Collected data:
=== Section Start ===

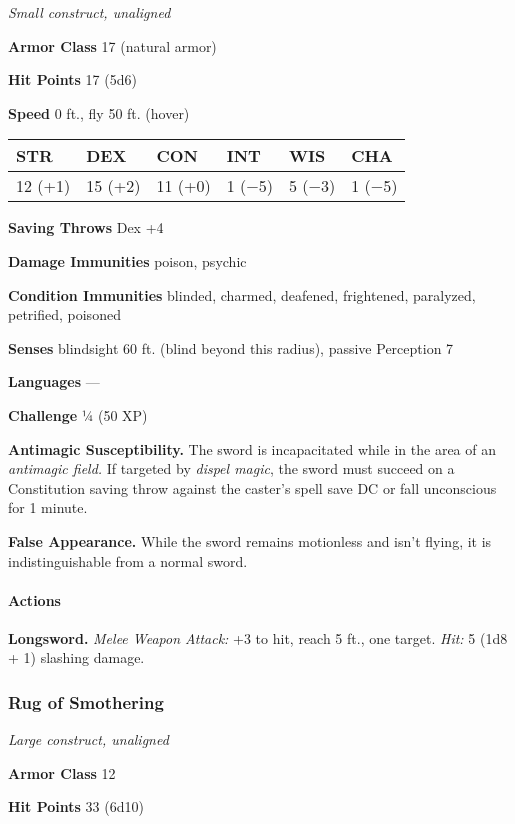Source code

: \documentclass[
]{article}
\begin{document}
\emph{Small construct, unaligned}

\textbf{Armor Class} 17 (natural armor)

\textbf{Hit Points} 17 (5d6)

\textbf{Speed} 0 ft., fly 50 ft. (hover)

\begin{longtable}[]{@{}llllll@{}}
\toprule
STR & DEX & CON & INT & WIS & CHA\tabularnewline
\midrule
\endhead
12 (+1) & 15 (+2) & 11 (+0) & 1 (−5) & 5 (−3) & 1 (−5)\tabularnewline
\bottomrule
\end{longtable}

\textbf{Saving Throws} Dex +4

\textbf{Damage Immunities} poison, psychic

\textbf{Condition Immunities} blinded, charmed, deafened, frightened,
paralyzed, petrified, poisoned

\textbf{Senses} blindsight 60 ft. (blind beyond this radius), passive
Perception 7

\textbf{Languages} ---

\textbf{Challenge} ¼ (50 XP)

\textbf{Antimagic Susceptibility.} The sword is incapacitated while in
the area of an \emph{antimagic field.} If targeted by \emph{dispel
magic}, the sword must succeed on a Constitution saving throw against
the caster's spell save DC or fall unconscious for 1 minute.

\textbf{False Appearance.} While the sword remains motionless and isn't
flying, it is indistinguishable from a normal sword.

\hypertarget{actions-5}{%
\paragraph{Actions}\label{actions-5}}

\textbf{Longsword.} \emph{Melee Weapon Attack:} +3 to hit, reach 5 ft.,
one target. \emph{Hit:} 5 (1d8 + 1) slashing damage.

\hypertarget{rug-of-smothering}{%
\subsubsection{Rug of Smothering}\label{rug-of-smothering}}

\emph{Large construct, unaligned}

\textbf{Armor Class} 12

\textbf{Hit Points} 33 (6d10)
\end{document}

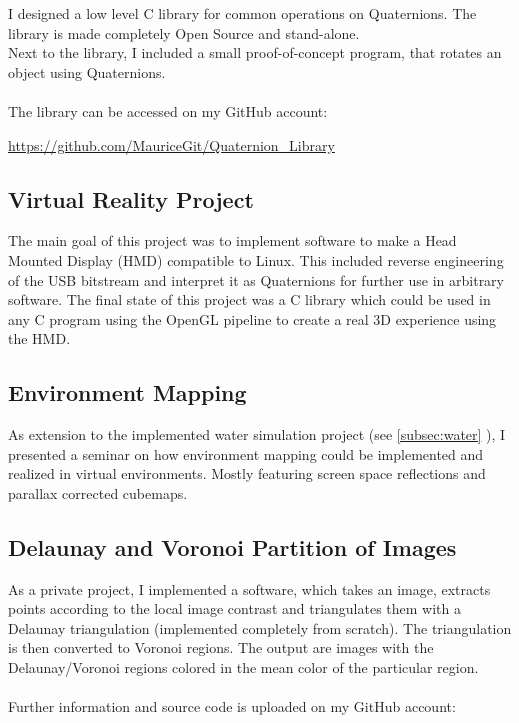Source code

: \documentclass[a4paper, 12pt]{article}
\begin{document}
I designed a low level C library for common operations on Quaternions. The library is made completely 
Open Source and stand-alone.
\\
Next to the library, I included a small proof-of-concept program, that rotates an object using Quaternions.
\\
\\
The library can be accessed on my GitHub account:

\begin{center}
	\url{https://github.com/MauriceGit/Quaternion_Library}
\end{center}

\subsection{Virtual Reality Project}

The main goal of this project was to implement software to make a Head Mounted Display (HMD) compatible to Linux.
This included reverse engineering of the USB bitstream and interpret it as Quaternions for further use in arbitrary 
software. The final state of this project was a C library which could be used in any C program using the OpenGL
pipeline to create a real 3D experience using the HMD.

\subsection{Environment Mapping}

As extension to the implemented water simulation project (see \ref{subsec:water} \glqq{}\grqq), I
presented a seminar on how environment mapping could be implemented and realized in virtual environments.
Mostly featuring screen space reflections and parallax corrected cubemaps.

\subsection{Delaunay and Voronoi Partition of Images}

As a private project, I implemented a software, which takes an image, extracts points according to the local
image contrast and triangulates them with a Delaunay triangulation (implemented completely from scratch).
The triangulation is then converted to Voronoi regions. The output are images with the Delaunay/Voronoi
regions colored in the mean color of the particular region.
\\
\\
Further information and source code is uploaded on my GitHub account:
\end{document}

=== Section End ===

### Task
Look through the entries above. Extract each line with the word "emph".

### Answer to this problem
\emph{Small construct, unaligned}
the area of an \emph{antimagic field.} If targeted by \emph{dispel
\textbf{Longsword.} \emph{Melee Weapon Attack:} +3 to hit, reach 5 ft.,
one target. \emph{Hit:} 5 (1d8 + 1) slashing damage.
\emph{Large construct, unaligned}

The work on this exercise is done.